Chris Avellone did a new interview this month on a site called One Angry Gamer, and shared his opinion on Kickstarter, Metacritic, and having creative freedom.

Billy: The first thing I have to ask about is something mentioned back in September of 2012: that publishers came to Obsidian asking for the studio to host a Kickstarter while they retain the rights of the project and work as distributors. Have publishers continued to ask Obsidian to host a Kickstarter while they request to retain the rights to the IP and take a cut of the profits from distribution, or was that just a one time deal?

Chris: If I recall correctly (I wasn’t part of that discussion), that was a one-time thing, and it hasn’t been repeated. Our KS’s were our KS’s first, and if we do work with a publisher down the road on that KS, it doesn’t affect the content, it just assists in distributing it. Often doing a KS first guarantees easier means to own your IP even with publisher help: writers do it all the time by releasing graphic novels first to stake their claim on the idea.

Billy: Regarding Metacritic… most gamers know the story behind Obsidian and Fallout: New Vegas being one point off from the Metacritic bonus.
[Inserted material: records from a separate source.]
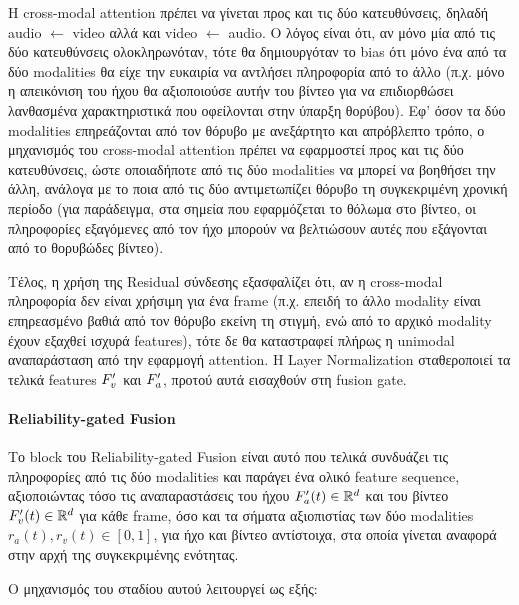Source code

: Η cross-modal attention πρέπει να γίνεται προς και τις δύο κατευθύνσεις, δηλαδή audio $\leftarrow$ video αλλά και video $\leftarrow$ audio. Ο λόγος είναι ότι, αν μόνο μία από τις δύο κατευθύνσεις ολοκληρωνόταν, τότε θα δημιουργόταν το bias ότι μόνο ένα από τα δύο modalities θα είχε την ευκαιρία να αντλήσει πληροφορία από το άλλο (π.χ. μόνο η απεικόνιση του ήχου θα αξιοποιούσε αυτήν του βίντεο για να επιδιορθώσει λανθασμένα χαρακτηριστικά που οφείλονται στην ύπαρξη θορύβου). Εφ' όσον τα δύο modalities επηρεάζονται από τον θόρυβο με ανεξάρτητο και απρόβλεπτο τρόπο, ο μηχανισμός του cross-modal attention πρέπει να εφαρμοστεί προς και τις δύο κατευθύνσεις, ώστε οποιαδήποτε από τις δύο modalities να μπορεί να βοηθήσει την άλλη, ανάλογα με το ποια από τις δύο αντιμετωπίζει θόρυβο τη συγκεκριμένη χρονική περίοδο (για παράδειγμα, στα σημεία που εφαρμόζεται το θόλωμα στο βίντεο, οι πληροφορίες εξαγόμενες από τον ήχο μπορούν να βελτιώσουν αυτές που εξάγονται από το θορυβώδες βίντεο).

Τέλος, η χρήση της Residual σύνδεσης εξασφαλίζει ότι, αν η cross-modal πληροφορία δεν είναι χρήσιμη για ένα frame (π.χ. επειδή το άλλο modality είναι επηρεασμένο βαθιά από τον θόρυβο εκείνη τη στιγμή, ενώ από το αρχικό modality έχουν εξαχθεί ισχυρά features), τότε δε θα καταστραφεί πλήρως η unimodal αναπαράσταση από την εφαρμογή attention. Η Layer Normalization σταθεροποιεί τα τελικά features $F_v\sp{\prime}$ και $F_a\sp{\prime}$, προτού αυτά εισαχθούν στη fusion gate.

\paragraph{Reliability-gated Fusion}
Το block του Reliability-gated Fusion είναι αυτό που τελικά συνδυάζει τις πληροφορίες από τις δύο modalities και παράγει ένα ολικό feature sequence, αξιοποιώντας τόσο τις αναπαραστάσεις του ήχου $F_a\sp{\prime}(t) \in \mathbb{R}^d$ και του βίντεο $F_v\sp{\prime}(t) \in \mathbb{R}^d$ για κάθε frame, όσο και τα σήματα αξιοπιστίας των δύο modalities $r_a(t), r_v(t) \in [0,1]$, για ήχο και βίντεο αντίστοιχα, στα οποία γίνεται αναφορά στην αρχή της συγκεκριμένης ενότητας.

Ο μηχανισμός του σταδίου αυτού λειτουργεί ως εξής:

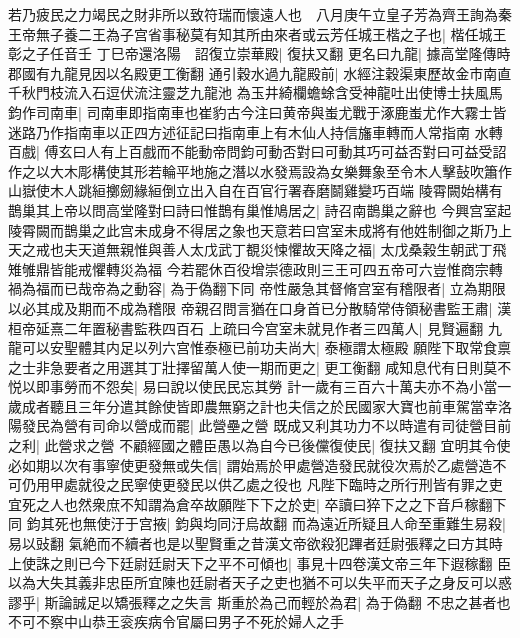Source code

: 若乃疲民之力竭民之財非所以致符瑞而懷遠人也　八月庚午立皇子芳為齊王詢為秦王帝無子養二王為子宫省事秘莫有知其所由來者或云芳任城王楷之子也|{
	楷任城王彰之子任音壬}
丁巳帝還洛陽　詔復立崇華殿|{
	復扶又翻}
更名曰九龍|{
	據高堂隆傳時郡國有九龍見因以名殿更工衡翻}
通引穀水過九龍殿前|{
	水經注穀渠東歷故金市南直千秋門枝流入石逗伏流注靈芝九龍池}
為玉井綺欄蟾蜍含受神龍吐出使博士扶風馬鈞作司南車|{
	司南車即指南車也崔豹古今注曰黄帝與蚩尤戰于涿鹿蚩尤作大霧士皆迷路乃作指南車以正四方述征記曰指南車上有木仙人持信旛車轉而人常指南}
水轉百戲|{
	傅玄曰人有上百戲而不能動帝問鈞可動否對曰可動其巧可益否對曰可益受詔作之以大木彫構使其形若輪平地施之潛以水發焉設為女樂舞象至令木人擊鼔吹簫作山嶽使木人跳絙擲劒緣絙倒立出入自在百官行署舂磨鬬雞變巧百端}
陵霄闕始構有鵲巢其上帝以問高堂隆對曰詩曰惟鵲有巢惟鳩居之|{
	詩召南鵲巢之辭也}
今興宫室起陵霄闕而鵲巢之此宫未成身不得居之象也天意若曰宫室未成將有他姓制御之斯乃上天之戒也夫天道無親惟與善人太戊武丁覩災悚懼故天降之福|{
	太戊桑榖生朝武丁飛雉雊鼎皆能戒懼轉災為福}
今若罷休百役增崇德政則三王可四五帝可六豈惟商宗轉禍為福而已哉帝為之動容|{
	為于偽翻下同}
帝性嚴急其督脩宫室有稽限者|{
	立為期限以必其成及期而不成為稽限}
帝親召問言猶在口身首已分散騎常侍領秘書監王肅|{
	漢桓帝延熹二年置秘書監秩四百石}
上疏曰今宫室未就見作者三四萬人|{
	見賢遍翻}
九龍可以安聖體其内足以列六宫惟泰極已前功夫尚大|{
	泰極謂太極殿}
願陛下取常食禀之士非急要者之用選其丁壯擇留萬人使一期而更之|{
	更工衡翻}
咸知息代有日則莫不悦以即事勞而不怨矣|{
	易曰說以使民民忘其勞}
計一歲有三百六十萬夫亦不為小當一歲成者聽且三年分遣其餘使皆即農無窮之計也夫信之於民國家大寶也前車駕當幸洛陽發民為營有司命以營成而罷|{
	此營壘之營}
既成又利其功力不以時遣有司徒營目前之利|{
	此營求之營}
不顧經國之體臣愚以為自今已後儻復使民|{
	復扶又翻}
宜明其令使必如期以次有事寧使更發無或失信|{
	謂始焉於甲處營造發民就役次焉於乙處營造不可仍用甲處就役之民寧使更發民以供乙處之役也}
凡陛下臨時之所行刑皆有罪之吏宜死之人也然衆庶不知謂為倉卒故願陛下下之於吏|{
	卒讀曰猝下之之下音戶稼翻下同}
鈞其死也無使汙于宫掖|{
	鈞與均同汙烏故翻}
而為遠近所疑且人命至重難生易殺|{
	易以䜴翻}
氣絶而不續者也是以聖賢重之昔漢文帝欲殺犯蹕者廷尉張釋之曰方其時上使誅之則已今下廷尉廷尉天下之平不可傾也|{
	事見十四卷漢文帝三年下遐稼翻}
臣以為大失其義非忠臣所宜陳也廷尉者天子之吏也猶不可以失平而天子之身反可以惑謬乎|{
	斯論誠足以矯張釋之之失言}
斯重於為己而輕於為君|{
	為于偽翻}
不忠之甚者也不可不察中山恭王衮疾病令官屬曰男子不死於婦人之手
To your knowledge, excluding the bugs and glitches, were any parts of the game purposefully altered or modified based on feedback from mock reviews, if a mock review was used?
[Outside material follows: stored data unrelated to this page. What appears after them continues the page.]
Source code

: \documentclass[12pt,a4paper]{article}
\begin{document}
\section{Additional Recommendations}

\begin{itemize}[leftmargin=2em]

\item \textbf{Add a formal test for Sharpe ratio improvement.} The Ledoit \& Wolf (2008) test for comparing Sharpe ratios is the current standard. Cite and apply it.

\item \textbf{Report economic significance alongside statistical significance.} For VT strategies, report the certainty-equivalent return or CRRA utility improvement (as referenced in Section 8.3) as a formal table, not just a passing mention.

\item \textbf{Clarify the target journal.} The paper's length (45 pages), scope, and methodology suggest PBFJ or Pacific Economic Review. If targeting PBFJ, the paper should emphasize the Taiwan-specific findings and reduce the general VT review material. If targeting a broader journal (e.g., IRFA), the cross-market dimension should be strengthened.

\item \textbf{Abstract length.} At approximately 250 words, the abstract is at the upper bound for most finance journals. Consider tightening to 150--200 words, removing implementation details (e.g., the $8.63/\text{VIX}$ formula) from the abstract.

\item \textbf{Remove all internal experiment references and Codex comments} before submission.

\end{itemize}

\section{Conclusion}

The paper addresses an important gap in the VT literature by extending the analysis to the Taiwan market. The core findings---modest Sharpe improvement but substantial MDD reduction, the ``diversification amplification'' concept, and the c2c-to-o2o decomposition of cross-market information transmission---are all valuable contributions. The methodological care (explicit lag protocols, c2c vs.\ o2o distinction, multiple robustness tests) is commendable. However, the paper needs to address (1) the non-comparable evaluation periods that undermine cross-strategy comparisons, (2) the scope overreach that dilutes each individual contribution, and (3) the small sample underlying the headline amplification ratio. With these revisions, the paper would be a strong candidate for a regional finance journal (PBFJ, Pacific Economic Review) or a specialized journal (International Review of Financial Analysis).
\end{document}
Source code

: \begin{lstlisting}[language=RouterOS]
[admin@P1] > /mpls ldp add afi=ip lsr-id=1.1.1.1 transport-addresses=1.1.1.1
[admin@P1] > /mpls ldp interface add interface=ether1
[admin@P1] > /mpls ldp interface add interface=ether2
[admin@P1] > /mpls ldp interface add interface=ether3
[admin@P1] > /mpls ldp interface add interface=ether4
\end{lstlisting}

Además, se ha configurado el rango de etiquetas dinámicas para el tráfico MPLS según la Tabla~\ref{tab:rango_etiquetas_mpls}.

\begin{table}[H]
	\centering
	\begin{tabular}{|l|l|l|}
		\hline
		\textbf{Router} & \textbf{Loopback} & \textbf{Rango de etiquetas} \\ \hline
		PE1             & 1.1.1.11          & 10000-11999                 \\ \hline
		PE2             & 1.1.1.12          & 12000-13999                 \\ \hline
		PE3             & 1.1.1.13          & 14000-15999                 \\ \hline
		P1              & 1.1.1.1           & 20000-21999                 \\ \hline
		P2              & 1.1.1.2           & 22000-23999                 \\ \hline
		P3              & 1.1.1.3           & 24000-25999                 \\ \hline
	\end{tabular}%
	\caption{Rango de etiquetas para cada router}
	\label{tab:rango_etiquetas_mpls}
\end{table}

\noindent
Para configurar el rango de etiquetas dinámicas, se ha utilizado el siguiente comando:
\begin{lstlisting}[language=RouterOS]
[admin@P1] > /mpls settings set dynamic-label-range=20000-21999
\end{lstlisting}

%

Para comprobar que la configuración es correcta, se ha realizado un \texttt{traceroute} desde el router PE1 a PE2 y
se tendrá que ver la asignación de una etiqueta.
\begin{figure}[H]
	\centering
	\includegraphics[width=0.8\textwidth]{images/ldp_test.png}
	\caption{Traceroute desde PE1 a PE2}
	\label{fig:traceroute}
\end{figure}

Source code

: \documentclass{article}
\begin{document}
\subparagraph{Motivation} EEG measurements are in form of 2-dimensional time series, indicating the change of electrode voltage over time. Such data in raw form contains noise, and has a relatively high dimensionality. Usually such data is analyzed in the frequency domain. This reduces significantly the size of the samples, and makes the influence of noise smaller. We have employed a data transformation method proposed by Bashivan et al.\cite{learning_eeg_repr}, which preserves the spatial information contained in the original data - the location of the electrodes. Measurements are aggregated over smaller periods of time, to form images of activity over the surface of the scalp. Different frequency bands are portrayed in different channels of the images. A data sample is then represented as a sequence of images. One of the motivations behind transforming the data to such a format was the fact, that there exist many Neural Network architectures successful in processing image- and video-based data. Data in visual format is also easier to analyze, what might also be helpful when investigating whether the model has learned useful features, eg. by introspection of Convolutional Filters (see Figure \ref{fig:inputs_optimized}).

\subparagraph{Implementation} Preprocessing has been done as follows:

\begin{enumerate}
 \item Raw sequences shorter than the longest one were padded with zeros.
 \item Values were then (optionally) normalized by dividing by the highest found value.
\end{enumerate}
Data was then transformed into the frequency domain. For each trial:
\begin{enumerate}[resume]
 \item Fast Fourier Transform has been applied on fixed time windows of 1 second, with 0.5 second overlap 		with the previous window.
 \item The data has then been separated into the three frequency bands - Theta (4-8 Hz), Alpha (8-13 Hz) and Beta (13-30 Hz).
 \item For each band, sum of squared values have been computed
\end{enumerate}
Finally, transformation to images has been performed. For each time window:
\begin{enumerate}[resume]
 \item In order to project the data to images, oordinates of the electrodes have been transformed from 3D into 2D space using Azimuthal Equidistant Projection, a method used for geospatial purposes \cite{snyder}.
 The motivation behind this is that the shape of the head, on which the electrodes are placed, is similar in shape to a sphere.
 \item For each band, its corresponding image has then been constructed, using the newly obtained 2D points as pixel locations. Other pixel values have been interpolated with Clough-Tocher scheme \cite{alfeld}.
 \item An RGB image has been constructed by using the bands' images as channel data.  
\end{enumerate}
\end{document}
Chris: I don’t recall any mock reviews from FNV, although we did get some for Alpha Protocol (many of the problems we knew) and even one for Pillars of Eternity (which we did take action on – see below). When getting a mock review, we do treat it as feedback, and assess if we feel the review is making a good point, just as we would with any Backer or Beta tester. I don’t recall the review score in either of the mock reviews above, unfortunately, I mostly focused on the pros and cons. Mock reviews, like most feedback, are generally best when you can actually implement fixes based on the feedback, otherwise they’re just noise.